> **REQUIRED WORK**
Report back every line in the data that includes the string "instanceof".

> **RECORDS FOR THE EXERCISE**
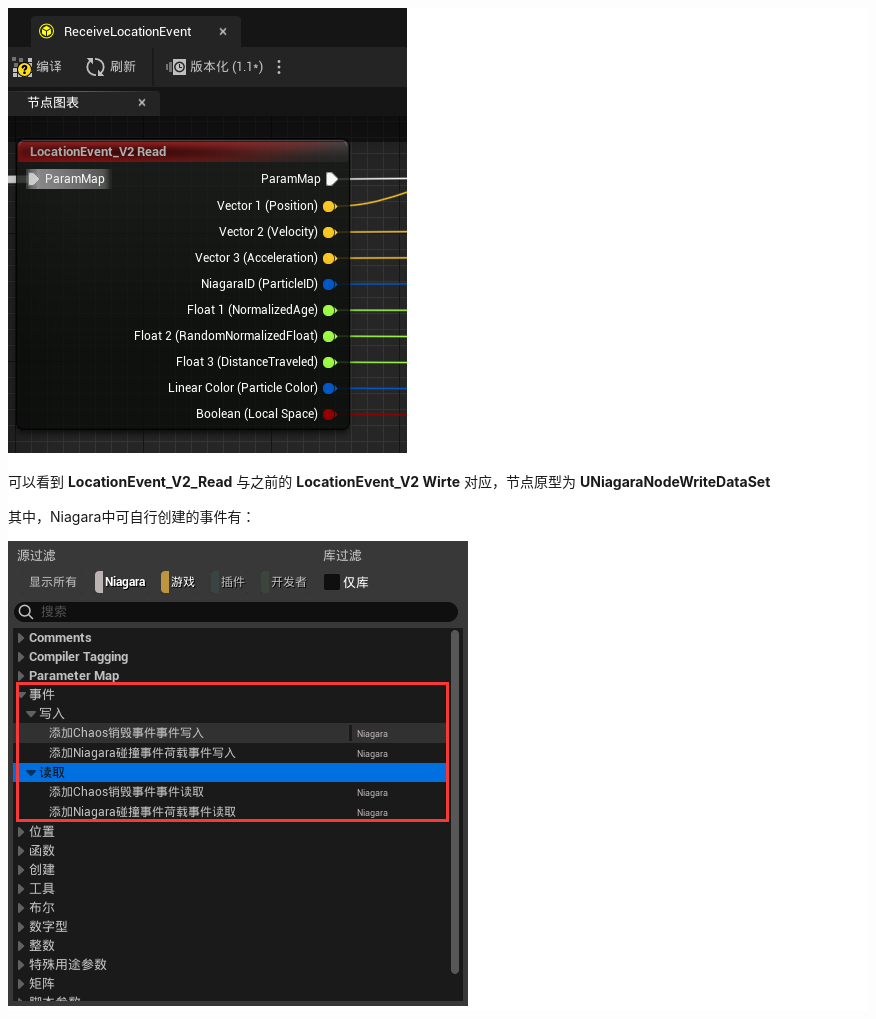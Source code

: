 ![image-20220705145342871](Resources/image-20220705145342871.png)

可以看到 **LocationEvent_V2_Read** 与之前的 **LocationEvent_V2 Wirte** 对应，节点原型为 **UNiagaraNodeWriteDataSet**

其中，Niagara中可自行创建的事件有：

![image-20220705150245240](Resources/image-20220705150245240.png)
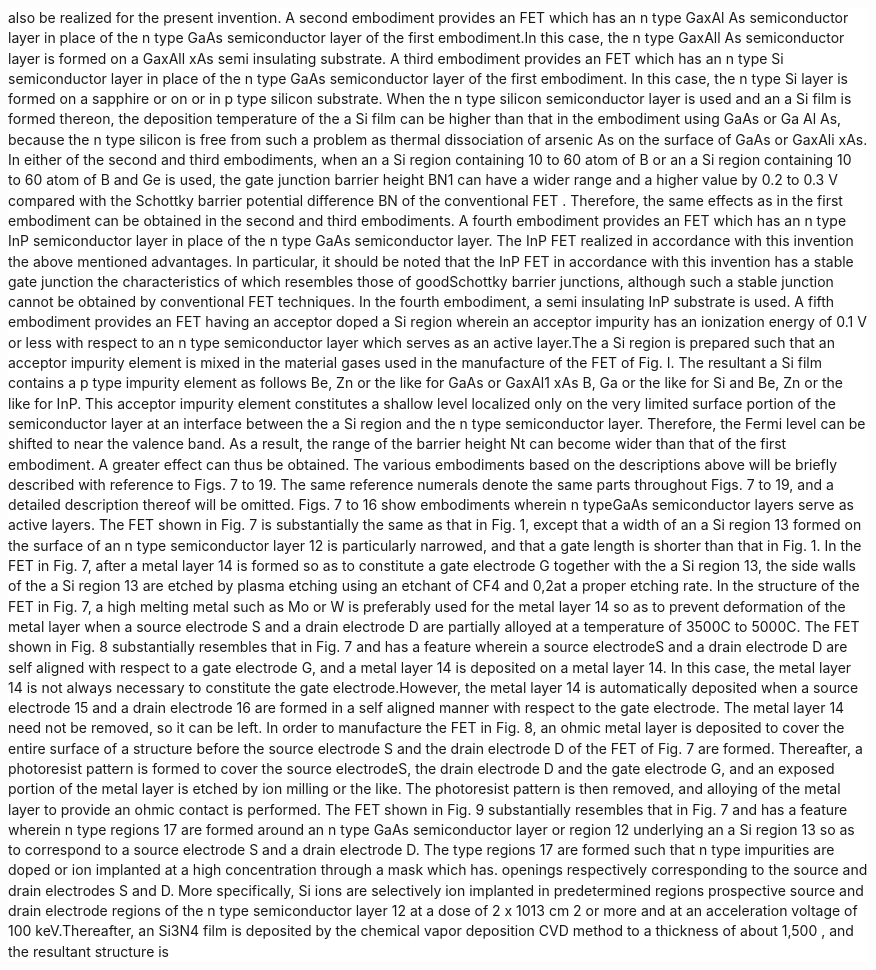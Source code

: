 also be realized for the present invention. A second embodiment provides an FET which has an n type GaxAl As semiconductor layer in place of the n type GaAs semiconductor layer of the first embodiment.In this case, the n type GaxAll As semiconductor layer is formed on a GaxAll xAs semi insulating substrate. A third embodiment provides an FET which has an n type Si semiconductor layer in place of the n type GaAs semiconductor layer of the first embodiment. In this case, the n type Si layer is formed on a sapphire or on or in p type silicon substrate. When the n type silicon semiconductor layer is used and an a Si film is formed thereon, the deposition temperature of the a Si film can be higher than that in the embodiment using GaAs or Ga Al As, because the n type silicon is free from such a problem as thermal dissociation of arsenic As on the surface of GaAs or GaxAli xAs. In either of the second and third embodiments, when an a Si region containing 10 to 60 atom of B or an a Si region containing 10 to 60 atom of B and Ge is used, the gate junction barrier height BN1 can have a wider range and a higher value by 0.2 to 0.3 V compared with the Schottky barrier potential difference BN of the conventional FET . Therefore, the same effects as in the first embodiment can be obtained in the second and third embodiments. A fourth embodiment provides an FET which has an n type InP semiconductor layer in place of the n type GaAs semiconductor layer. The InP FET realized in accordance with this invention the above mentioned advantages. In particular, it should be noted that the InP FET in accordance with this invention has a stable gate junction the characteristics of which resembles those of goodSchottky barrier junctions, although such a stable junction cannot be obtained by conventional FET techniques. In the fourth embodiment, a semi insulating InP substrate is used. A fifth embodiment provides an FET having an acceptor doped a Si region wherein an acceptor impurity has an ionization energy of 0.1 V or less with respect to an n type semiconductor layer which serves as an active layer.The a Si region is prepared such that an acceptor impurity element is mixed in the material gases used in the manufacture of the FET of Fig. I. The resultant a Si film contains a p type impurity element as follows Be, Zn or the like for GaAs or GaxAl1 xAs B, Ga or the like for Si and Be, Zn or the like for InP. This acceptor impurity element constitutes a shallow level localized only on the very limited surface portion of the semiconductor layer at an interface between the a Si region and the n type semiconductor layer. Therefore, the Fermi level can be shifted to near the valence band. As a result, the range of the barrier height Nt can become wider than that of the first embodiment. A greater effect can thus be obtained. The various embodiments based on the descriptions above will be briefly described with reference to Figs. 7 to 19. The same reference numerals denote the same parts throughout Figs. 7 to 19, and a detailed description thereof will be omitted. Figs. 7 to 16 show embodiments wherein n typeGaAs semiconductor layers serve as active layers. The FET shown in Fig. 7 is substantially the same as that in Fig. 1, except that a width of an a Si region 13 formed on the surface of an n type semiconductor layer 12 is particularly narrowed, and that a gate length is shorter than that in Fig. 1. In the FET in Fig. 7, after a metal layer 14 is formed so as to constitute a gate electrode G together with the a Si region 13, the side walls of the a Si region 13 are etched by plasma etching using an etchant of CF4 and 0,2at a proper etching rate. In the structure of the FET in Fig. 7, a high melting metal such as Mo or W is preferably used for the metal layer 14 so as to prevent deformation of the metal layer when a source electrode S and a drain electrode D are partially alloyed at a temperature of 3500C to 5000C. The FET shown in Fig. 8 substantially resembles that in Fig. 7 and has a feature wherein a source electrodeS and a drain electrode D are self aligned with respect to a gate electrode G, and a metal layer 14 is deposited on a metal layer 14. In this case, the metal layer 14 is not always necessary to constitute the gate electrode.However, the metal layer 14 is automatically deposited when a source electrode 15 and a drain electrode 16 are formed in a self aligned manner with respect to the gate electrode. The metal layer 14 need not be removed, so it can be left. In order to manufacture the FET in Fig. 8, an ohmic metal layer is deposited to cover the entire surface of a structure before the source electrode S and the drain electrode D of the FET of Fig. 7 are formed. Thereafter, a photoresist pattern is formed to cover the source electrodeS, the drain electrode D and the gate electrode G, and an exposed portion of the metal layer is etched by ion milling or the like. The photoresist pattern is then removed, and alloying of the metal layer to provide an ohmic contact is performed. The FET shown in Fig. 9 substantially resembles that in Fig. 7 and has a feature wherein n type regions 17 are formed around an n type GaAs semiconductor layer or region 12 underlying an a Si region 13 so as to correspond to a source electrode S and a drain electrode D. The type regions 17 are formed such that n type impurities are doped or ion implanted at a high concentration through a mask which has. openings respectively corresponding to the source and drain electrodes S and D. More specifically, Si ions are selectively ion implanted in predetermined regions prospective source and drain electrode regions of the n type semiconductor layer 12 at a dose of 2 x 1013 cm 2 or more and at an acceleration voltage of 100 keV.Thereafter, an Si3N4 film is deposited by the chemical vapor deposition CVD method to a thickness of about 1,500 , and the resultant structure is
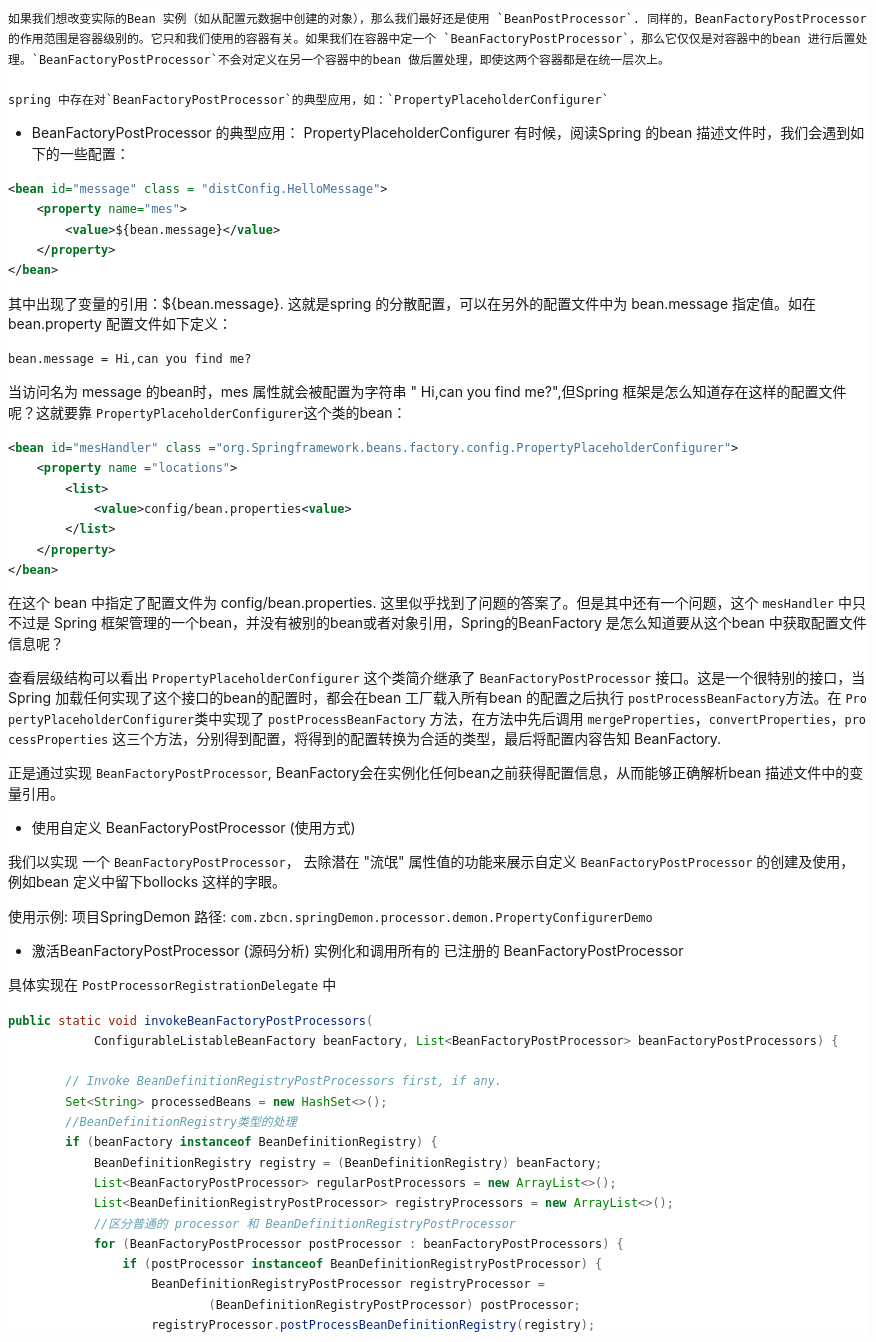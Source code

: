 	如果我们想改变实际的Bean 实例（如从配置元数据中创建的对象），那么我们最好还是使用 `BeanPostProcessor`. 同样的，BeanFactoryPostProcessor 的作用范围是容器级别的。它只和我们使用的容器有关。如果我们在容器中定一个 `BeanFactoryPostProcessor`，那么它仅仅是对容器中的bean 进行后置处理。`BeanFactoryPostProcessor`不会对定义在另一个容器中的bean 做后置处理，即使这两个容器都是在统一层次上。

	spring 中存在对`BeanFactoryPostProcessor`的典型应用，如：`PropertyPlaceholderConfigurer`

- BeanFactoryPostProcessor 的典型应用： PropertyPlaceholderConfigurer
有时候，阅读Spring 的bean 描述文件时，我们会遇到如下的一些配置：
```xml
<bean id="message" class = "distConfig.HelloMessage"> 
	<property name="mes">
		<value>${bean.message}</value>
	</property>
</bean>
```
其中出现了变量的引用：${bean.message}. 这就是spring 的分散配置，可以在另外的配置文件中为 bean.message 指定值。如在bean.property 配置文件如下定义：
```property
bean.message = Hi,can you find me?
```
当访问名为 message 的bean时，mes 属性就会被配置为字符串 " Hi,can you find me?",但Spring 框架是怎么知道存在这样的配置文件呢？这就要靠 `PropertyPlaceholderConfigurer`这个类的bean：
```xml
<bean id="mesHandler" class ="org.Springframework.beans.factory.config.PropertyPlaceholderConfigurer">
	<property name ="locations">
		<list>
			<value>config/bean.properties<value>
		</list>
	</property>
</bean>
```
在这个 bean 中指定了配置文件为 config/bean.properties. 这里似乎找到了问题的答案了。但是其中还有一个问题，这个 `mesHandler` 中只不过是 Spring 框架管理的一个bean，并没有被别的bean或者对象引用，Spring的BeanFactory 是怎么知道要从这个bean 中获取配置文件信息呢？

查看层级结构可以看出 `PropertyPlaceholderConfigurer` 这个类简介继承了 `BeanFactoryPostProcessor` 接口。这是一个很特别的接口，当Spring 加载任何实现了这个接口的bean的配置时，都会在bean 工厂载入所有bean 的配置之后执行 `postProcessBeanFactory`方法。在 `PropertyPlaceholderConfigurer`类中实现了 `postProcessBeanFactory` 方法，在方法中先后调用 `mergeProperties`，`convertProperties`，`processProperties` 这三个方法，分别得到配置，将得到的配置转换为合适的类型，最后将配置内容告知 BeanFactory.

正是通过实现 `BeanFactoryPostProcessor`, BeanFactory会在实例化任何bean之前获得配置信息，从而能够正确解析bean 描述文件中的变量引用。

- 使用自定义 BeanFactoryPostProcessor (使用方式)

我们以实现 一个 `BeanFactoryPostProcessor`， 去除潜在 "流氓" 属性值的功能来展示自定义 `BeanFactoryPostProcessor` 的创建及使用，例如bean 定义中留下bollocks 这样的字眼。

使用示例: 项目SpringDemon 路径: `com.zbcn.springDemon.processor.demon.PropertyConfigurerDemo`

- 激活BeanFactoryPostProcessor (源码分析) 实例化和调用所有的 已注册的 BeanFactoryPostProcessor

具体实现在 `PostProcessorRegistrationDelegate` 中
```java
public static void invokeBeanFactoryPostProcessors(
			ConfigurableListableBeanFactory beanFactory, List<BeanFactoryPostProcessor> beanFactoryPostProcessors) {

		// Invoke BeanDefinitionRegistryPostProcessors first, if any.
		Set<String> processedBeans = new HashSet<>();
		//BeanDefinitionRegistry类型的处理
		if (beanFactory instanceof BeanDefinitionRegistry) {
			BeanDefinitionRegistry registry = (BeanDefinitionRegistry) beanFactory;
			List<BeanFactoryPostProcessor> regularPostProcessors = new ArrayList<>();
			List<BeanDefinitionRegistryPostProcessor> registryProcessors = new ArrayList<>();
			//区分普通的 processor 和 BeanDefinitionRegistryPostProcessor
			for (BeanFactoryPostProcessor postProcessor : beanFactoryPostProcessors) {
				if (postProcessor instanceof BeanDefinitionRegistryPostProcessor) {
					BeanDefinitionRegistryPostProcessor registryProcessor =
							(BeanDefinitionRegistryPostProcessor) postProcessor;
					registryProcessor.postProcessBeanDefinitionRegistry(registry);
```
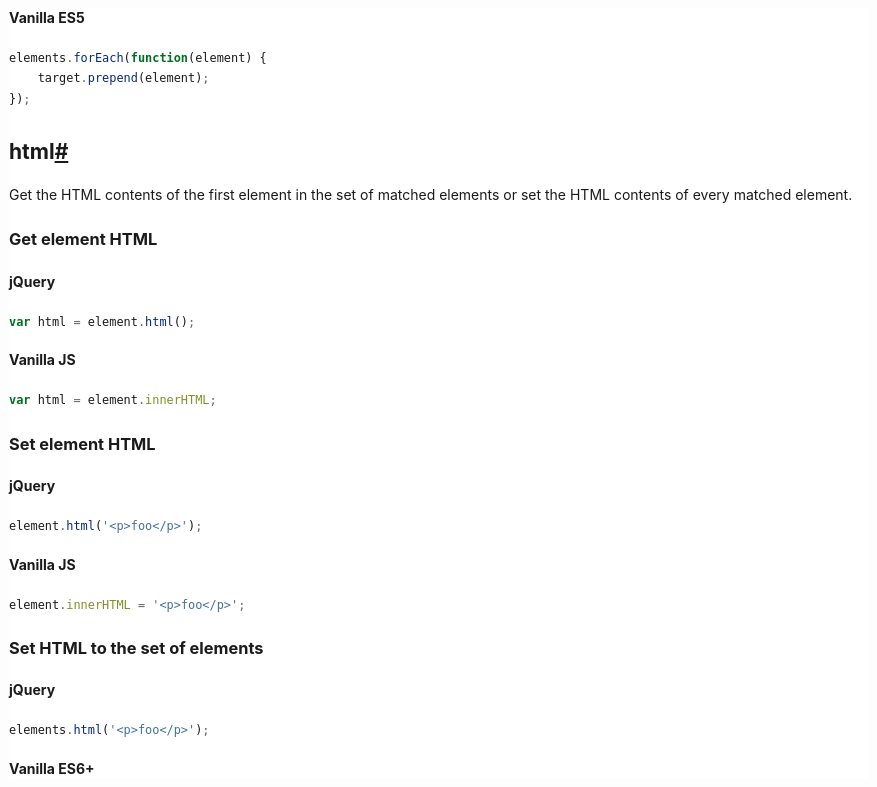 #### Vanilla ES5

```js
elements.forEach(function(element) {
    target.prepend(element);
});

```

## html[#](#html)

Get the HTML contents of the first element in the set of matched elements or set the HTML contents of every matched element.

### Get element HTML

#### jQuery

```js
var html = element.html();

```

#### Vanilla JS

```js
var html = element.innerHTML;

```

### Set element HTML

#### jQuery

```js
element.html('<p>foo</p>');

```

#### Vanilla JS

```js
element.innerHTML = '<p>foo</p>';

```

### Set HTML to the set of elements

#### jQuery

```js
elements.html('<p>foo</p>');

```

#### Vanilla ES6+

> **WRITTEN SOLUTION**
		if (beanFactory instanceof BeanDefinitionRegistry) {
				if (postProcessor instanceof BeanDefinitionRegistryPostProcessor) {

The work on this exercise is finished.